Na teologia de Enrique Dussel há uma questão de fundo que é a exploração dos povos periféricos. Exploração e dominação, para Dussel, acontecem quando o mesmo fecha-se em si, torna-se auto-suficiente, etnocêntrico, e não aceita o outro, a alteridade. Para o teólogo e filósofo da libertação, o outro não é percebido, já que na ontologia da totalidade não há espaço para o outro, que significa não-ser, negatividade.

Contra a lógica que não aceita a exterioridade, Dussel propõe a organização do discurso a partir da liberdade do outro.[8] Por isso, para ele, o discurso deve partir da analética: aqui o outro se apresenta como alteridade, pois irrompe como estranho, diferente, excluído, que está fora do sistema e grita por justiça.

Para Dussel, analético é o fato real pelo qual o ser humano, grupo ou povo se situa sempre além do horizonte da totalidade. O momento analético é o ponto de apoio de novos desdobramentos. Entretanto, o ponto de partida de seu discurso metódico é a exterioridade do outro. Como uma alternativa à dialética que trabalha com a contradição, a identidade e a diferença, o seu princípio não é o de identidade, mas da separação, distinção.

O momento analético do método dialético metafísico segue uma seqüência: a totalidade é posta em questão pela interpelação provocativa do outro. Escutar sua palavra é ter consciência ética, é aceitar a palavra interpelante por respeito à pessoa que fala; por não poder interpretá-la adequadamente. É lançar-se à práxis do excluído.[9]

Assim, a analética tem origem não na ordem estabelecida da totalidade, mas no outro.

Para Dussel, a ontologia, a partir do Iluminismo, não se baseou na relação pessoa-pessoa, mas na relação sujeito-objeto. Essa ontologia de uma só pessoa levou ao discurso solipsista. O olhar europeu colocou-se como superioridade em relação ao outro, externo, primitivo e subalterno, o que conduziu à colonização das vidas nas Américas.
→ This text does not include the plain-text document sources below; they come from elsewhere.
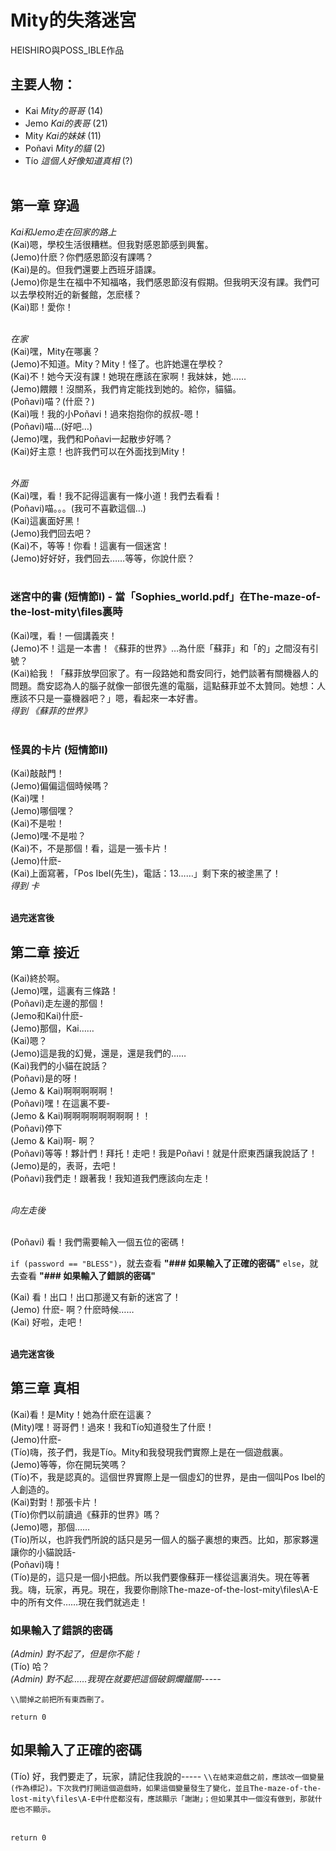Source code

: # Mity的失落迷宮
HEISHIRO與POSS_IBLE作品

## 主要人物：
- Kai *Mity的哥哥* (14)<br>
- Jemo *Kai的表哥* (21)<br>
- Mity *Kai的妹妹* (11)<br>
- Poñavi *Mity的貓* (2)<br>
- Tío *這個人好像知道真相* (?)<br><br>

## 第一章 **穿過**
*Kai和Jemo走在回家的路上*<br>
(Kai)嗯，學校生活很糟糕。但我對感恩節感到興奮。<br>
(Jemo)什麽？你們感恩節沒有課嗎？<br>
(Kai)是的。但我們還要上西班牙語課。<br>
(Jemo)你是生在福中不知福咯，我們感恩節沒有假期。但我明天沒有課。我們可以去學校附近的新餐館，怎麽樣？<br>
(Kai)耶！愛你！<br><br>

*在家*<br>
(Kai)嘿，Mity在哪裏？<br>
(Jemo)不知道。Mity？Mity！怪了。也許她還在學校？<br>
(Kai)不！她今天沒有課！她現在應該在家啊！我妹妹，她……<br>
(Jemo)餵餵！沒關系，我們肯定能找到她的。給你，貓貓。<br>
(Poñavi)喵？(什麽？)<br>
(Kai)哦！我的小Poñavi！過來抱抱你的叔叔-嗯！<br>
(Poñavi)喵…(好吧…)<br>
(Jemo)嘿，我們和Poñavi一起散步好嗎？<br>
(Kai)好主意！也許我們可以在外面找到Mity！<br><br>

*外面*<br>
(Kai)嘿，看！我不記得這裏有一條小道！我們去看看！<br>
(Poñavi)喵。。。(我可不喜歡這個…)<br>
(Kai)這裏面好黑！<br>
(Jemo)我們回去吧？<br>
(Kai)不，等等！你看！這裏有一個迷宮！<br>
(Jemo)好好好，我們回去……等等，你說什麽？<br><br>

### 迷宮中的書 (短情節I) - 當「Sophies_world.pdf」在The-maze-of-the-lost-mity\files裏時
(Kai)嘿，看！一個講義夾！<br>
(Jemo)不！這是一本書！《蘇菲的世界》…為什麽「蘇菲」和「的」之間沒有引號？<br>
(Kai)給我！「蘇菲放學回家了。有一段路她和喬安同行，她們談著有關機器人的問題。喬安認為人的腦子就像一部很先進的電腦，這點蘇菲並不太贊同。她想：人應該不只是一臺機器吧？」嗯，看起來一本好書。<br>
*得到 《蘇菲的世界》*<br><br>

### 怪異的卡片 (短情節II)
(Kai)敲敲門！<br>
(Jemo)偏偏這個時候嗎？<br>
(Kai)嘿！<br>
(Jemo)哪個嘿？<br>
(Kai)不是啦！<br>
(Jemo)嘿·不是啦？<br>
(Kai)不，不是那個！看，這是一張卡片！<br>
(Jemo)什麽-<br>
(Kai)上面寫著，「Pos Ibel(先生)，電話：13……」剩下來的被塗黑了！<br>
*得到 卡*<br><br>

**過完迷宮後**<br>
## 第二章 **接近**
(Kai)終於啊。<br>
(Jemo)嘿，這裏有三條路！<br>
(Poñavi)走左邊的那個！<br>
(Jemo和Kai)什麽-<br>
(Jemo)那個，Kai……<br>
(Kai)嗯？<br>
(Jemo)這是我的幻覺，還是，還是我們的……<br>
(Kai)我們的小貓在說話？<br>
(Poñavi)是的呀！<br>
(Jemo & Kai)啊啊啊啊啊！<br>
(Poñavi)嘿！在這裏不要-<br>
(Jemo & Kai)啊啊啊啊啊啊啊啊！！<br>
(Poñavi)停下<br>
(Jemo & Kai)啊- 啊？<br>
(Poñavi)等等！夥計們！拜托！走吧！我是Poñavi！就是什麽東西讓我說話了！<br>
(Jemo)是的，表哥，去吧！<br>
(Poñavi)我們走！跟著我！我知道我們應該向左走！<br><br>

*向左走後*<br><br>

(Poñavi) 看！我們需要輸入一個五位的密碼！

`if (password == "BLESS")`，就去查看 **"### 如果輸入了正確的密碼"**
`else`，就去查看 **"### 如果輸入了錯誤的密碼"**


(Kai) 看！出口！出口那邊又有新的迷宮了！<br>
(Jemo) 什麽- 啊？什麽時候……<br>
(Kai) 好啦，走吧！<br><br>

**過完迷宮後**<br>
## 第三章 **真相**
(Kai)看！是Mity！她為什麽在這裏？<br>
(Mity)嘿！哥哥們！過來！我和Tío知道發生了什麽！<br>
(Jemo)什麽-<br>
(Tío)嗨，孩子們，我是Tío。Mity和我發現我們實際上是在一個遊戲裏。<br>
(Jemo)等等，你在開玩笑嗎？<br>
(Tío)不，我是認真的。這個世界實際上是一個虛幻的世界，是由一個叫Pos Ibel的人創造的。<br>
(Kai)對對！那張卡片！<br>
(Tío)你們以前讀過《蘇菲的世界》嗎？<br>
(Jemo)嗯，那個……<br>
(Tío)所以，也許我們所說的話只是另一個人的腦子裏想的東西。比如，那家夥還讓你的小貓說話-<br>
(Poñavi)嗨！<br>
(Tío)是的，這只是一個小把戲。所以我們要像蘇菲一樣從這裏消失。現在等著我。嗨，玩家，再見。現在，我要你刪除The-maze-of-the-lost-mity\files\A-E中的所有文件……現在我們就逃走！<br>

### 如果輸入了錯誤的密碼
*(Admin) 對不起了，但是你不能！*<br>
(Tío) 哈？<br>
*(Admin) 對不起……我現在就要把這個破銅爛鐵關-----*

`\\關掉之前把所有東西刪了。`

`return 0`

## 如果輸入了正確的密碼
(Tío) 好，我們要走了，玩家，請記住我說的-----
`\\在結束遊戲之前，應該改一個變量(作為標記)。下次我們打開這個遊戲時，如果這個變量發生了變化，並且The-maze-of-the-lost-mity\files\A-E中什麽都沒有，應該顯示「謝謝」；但如果其中一個沒有做到，那就什麽也不顯示。`<br><br>

`return 0`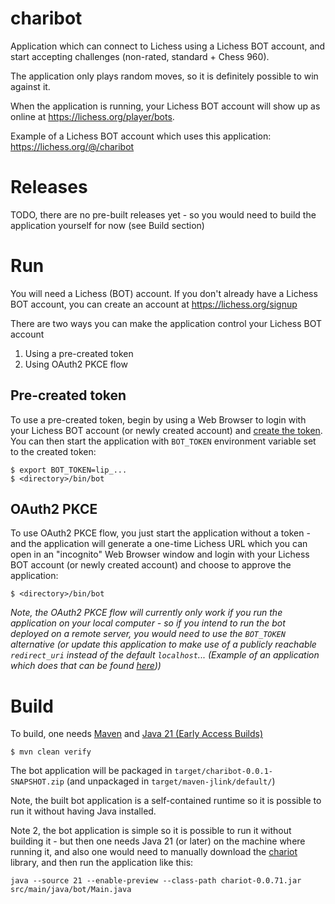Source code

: # charibot

Application which can connect to Lichess using a Lichess BOT account, and
start accepting challenges (non-rated, standard + Chess 960).

The application only plays random moves, so it is definitely possible to win
against it.

When the application is running, your Lichess BOT account will show up as
online at https://lichess.org/player/bots.

Example of a Lichess BOT account which uses this application:
https://lichess.org/@/charibot

# Releases

TODO, there are no pre-built releases yet - so you would need to build the
application yourself for now (see Build section)

# Run

You will need a Lichess (BOT) account. If you don't already have a Lichess BOT
account, you can create an account at https://lichess.org/signup

There are two ways you can make the application control your Lichess BOT
account

 1. Using a pre-created token
 2. Using OAuth2 PKCE flow

## Pre-created token

To use a pre-created token, begin by using a Web Browser to login with your
Lichess BOT account (or newly created account) and [create the
token](https://lichess.org/account/oauth/token/create?scopes[]=bot:play&description=Prefilled+bot+token).
You can then start the application with `BOT_TOKEN` environment variable set to
the created token:

    $ export BOT_TOKEN=lip_...
    $ <directory>/bin/bot

## OAuth2 PKCE

To use OAuth2 PKCE flow, you just start the application without a token - and
the application will generate a one-time Lichess URL which you can open in an
"incognito" Web Browser window and login with your Lichess BOT account (or
newly created account) and choose to approve the application:

    $ <directory>/bin/bot

_Note, the OAuth2 PKCE flow will currently only work if you run the application
on your local computer - so if you intend to run the bot deployed on a remote
server, you would need to use the `BOT_TOKEN` alternative (or update this
application to make use of a publicly reachable `redirect_uri` instead of the
default `localhost`... (Example of an application which does that can be found
[here](https://github.com/tors42/challengeaiexample/)))_

# Build

To build, one needs [Maven](https://maven.apache.org) and [Java 21 (Early
Access Builds)](https://jdk.java.net/21)

    $ mvn clean verify

The bot application will be packaged in `target/charibot-0.0.1-SNAPSHOT.zip`
(and unpackaged in `target/maven-jlink/default/`)

Note, the built bot application is a self-contained runtime so it is possible
to run it without having Java installed.

Note 2, the bot application is simple so it is possible to run it without
building it - but then one needs Java 21 (or later) on the machine where
running it, and also one would need to manually download the
[chariot](https://repo1.maven.org/maven2/io/github/tors42/chariot/0.0.71/chariot-0.0.71.jar)
library, and then run the application like this:

    java --source 21 --enable-preview --class-path chariot-0.0.71.jar src/main/java/bot/Main.java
A América Latina, afirma Dussel, foi e é marcada pela exploração. Desde a colonização seus habitantes, nativos ou não, foram desrespeitados como povos e culturas. Tal situação tem justificação teórica: o outro é revestido da impessoalidade do inimigo, do estranho, do inferior. Donde, não há problema se for exterminado, já que este outro está fora da totalidade. Nada acrescenta ou diminuiu à totalidade.

Este mal é transmitido de geração em geração. A prática histórica ganha característica de lei. Por isso, apesar de injusta, a exploração se torna legal. Para Dussel, a legalidade não pode ser o fundamento da moralidade[10]. Toda prática justa deve ir além do pré-estabelecido, da ontologia da totalidade, além da ordem legal vigente. A origem de uma moralidade justa não está no mesmo, mas no outro. A prática originada no mesmo é uma prática alienante, opressora e dominadora.

Dussel afirma em América Latina Dependência e Libertação que na passagem diacrônica, desde o ouvir a palavra do outro até a adequada interpretação, pode-se ver que o momento ético é essencial ao método. Somente pelo compromisso existencial, pela práxis libertadora no risco, por um fazer próprio, o mundo do outro, pode-se ter acesso à interpretação, conceituação e verificação de sua revelação.[11]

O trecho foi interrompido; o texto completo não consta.